Source: Item 23 — RECEIPT (FDD pages 67–238)
What This Means (2025 FDD)
According to the 2025 1 800 Packouts Franchise Disclosure Document, several riders modify the Franchise Agreement concerning releases by the franchisee, depending on the state in which the franchise operates. For franchisees operating in Minnesota, a rider adds language to the end of Sections 2.D(4) and 14.C(6) of the Franchise Agreement, stipulating that any release required for renewal or transfer will not apply if prohibited by Minnesota Franchises Law.
Similarly, for franchisees in North Dakota, a rider modifies Sections 2.D(4) and 14.C(6) to state that any general release will not apply if prohibited by law concerning claims under the North Dakota Franchise Investment Law.

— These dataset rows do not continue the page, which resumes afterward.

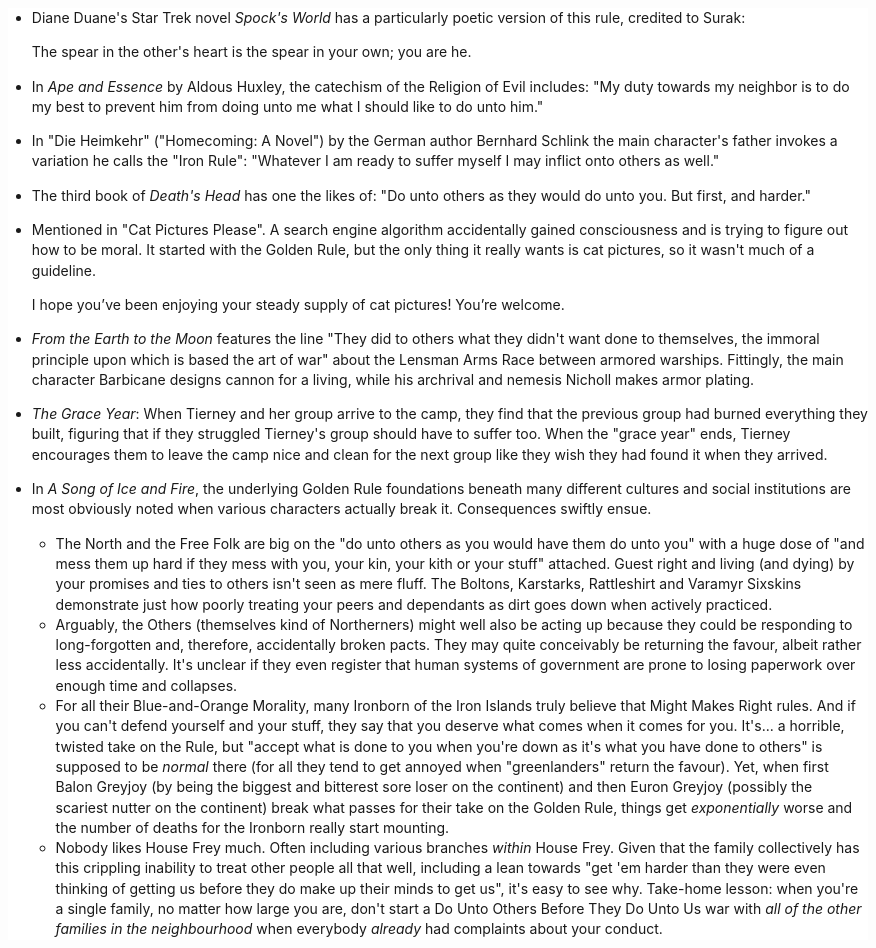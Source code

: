 -   Diane Duane's Star Trek novel _Spock's World_ has a particularly poetic version of this rule, credited to Surak:
    
    The spear in the other's heart is the spear in your own; you are he.
    
-   In _Ape and Essence_ by Aldous Huxley, the catechism of the Religion of Evil includes: "My duty towards my neighbor is to do my best to prevent him from doing unto me what I should like to do unto him."
-   In "Die Heimkehr" ("Homecoming: A Novel") by the German author Bernhard Schlink the main character's father invokes a variation he calls the "Iron Rule": "Whatever I am ready to suffer myself I may inflict onto others as well."
-   The third book of _Death's Head_ has one the likes of: "Do unto others as they would do unto you. But first, and harder."
-   Mentioned in "Cat Pictures Please". A search engine algorithm accidentally gained consciousness and is trying to figure out how to be moral. It started with the Golden Rule, but the only thing it really wants is cat pictures, so it wasn't much of a guideline.
    
    I hope you’ve been enjoying your steady supply of cat pictures! You’re welcome.
    
-   _From the Earth to the Moon_ features the line "They did to others what they didn't want done to themselves, the immoral principle upon which is based the art of war" about the Lensman Arms Race between armored warships. Fittingly, the main character Barbicane designs cannon for a living, while his archrival and nemesis Nicholl makes armor plating.
-   _The Grace Year_: When Tierney and her group arrive to the camp, they find that the previous group had burned everything they built, figuring that if they struggled Tierney's group should have to suffer too. When the "grace year" ends, Tierney encourages them to leave the camp nice and clean for the next group like they wish they had found it when they arrived.
-   In _A Song of Ice and Fire_, the underlying Golden Rule foundations beneath many different cultures and social institutions are most obviously noted when various characters actually break it. Consequences swiftly ensue.
    -   The North and the Free Folk are big on the "do unto others as you would have them do unto you" with a huge dose of "and mess them up hard if they mess with you, your kin, your kith or your stuff" attached. Guest right and living (and dying) by your promises and ties to others isn't seen as mere fluff. The Boltons, Karstarks, Rattleshirt and Varamyr Sixskins demonstrate just how poorly treating your peers and dependants as dirt goes down when actively practiced.
    -   Arguably, the Others (themselves kind of Northerners) might well also be acting up because they could be responding to long-forgotten and, therefore, accidentally broken pacts. They may quite conceivably be returning the favour, albeit rather less accidentally. It's unclear if they even register that human systems of government are prone to losing paperwork over enough time and collapses.
    -   For all their Blue-and-Orange Morality, many Ironborn of the Iron Islands truly believe that Might Makes Right rules. And if you can't defend yourself and your stuff, they say that you deserve what comes when it comes for you. It's... a horrible, twisted take on the Rule, but "accept what is done to you when you're down as it's what you have done to others" is supposed to be _normal_ there (for all they tend to get annoyed when "greenlanders" return the favour). Yet, when first Balon Greyjoy (by being the biggest and bitterest sore loser on the continent) and then Euron Greyjoy (possibly the scariest nutter on the continent) break what passes for their take on the Golden Rule, things get _exponentially_ worse and the number of deaths for the Ironborn really start mounting.
    -   Nobody likes House Frey much. Often including various branches _within_ House Frey. Given that the family collectively has this crippling inability to treat other people all that well, including a lean towards "get 'em harder than they were even thinking of getting us before they do make up their minds to get us", it's easy to see why. Take-home lesson: when you're a single family, no matter how large you are, don't start a Do Unto Others Before They Do Unto Us war with _all of the other families in the neighbourhood_ when everybody _already_ had complaints about your conduct.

A rider for New York franchisees adds language to the end of Sections 2.D(4) and 14.C(6), ensuring that all rights and causes of action arising from Article 33 of the General Business Law of New York remain in force, satisfying the non-waiver provisions of GBL 687 and 687.5.
For franchisees operating in Maryland, a rider adds language to the end of Sections 2.D(4) and 14.C(6), specifying that any general release signed as a condition to transfer or renewal will not apply to claims arising under the Maryland Franchise Registration and Disclosure Law. Finally, a rider for franchisees in Washington states that the Franchise Agreement is modified in recognition of the requirements by the Washington Franchise Investment Protection Act, and in the event of a conflict of laws, the provisions of the Washington Franchise Investment Protection Act, Chapter 19.100 RCW, shall prevail.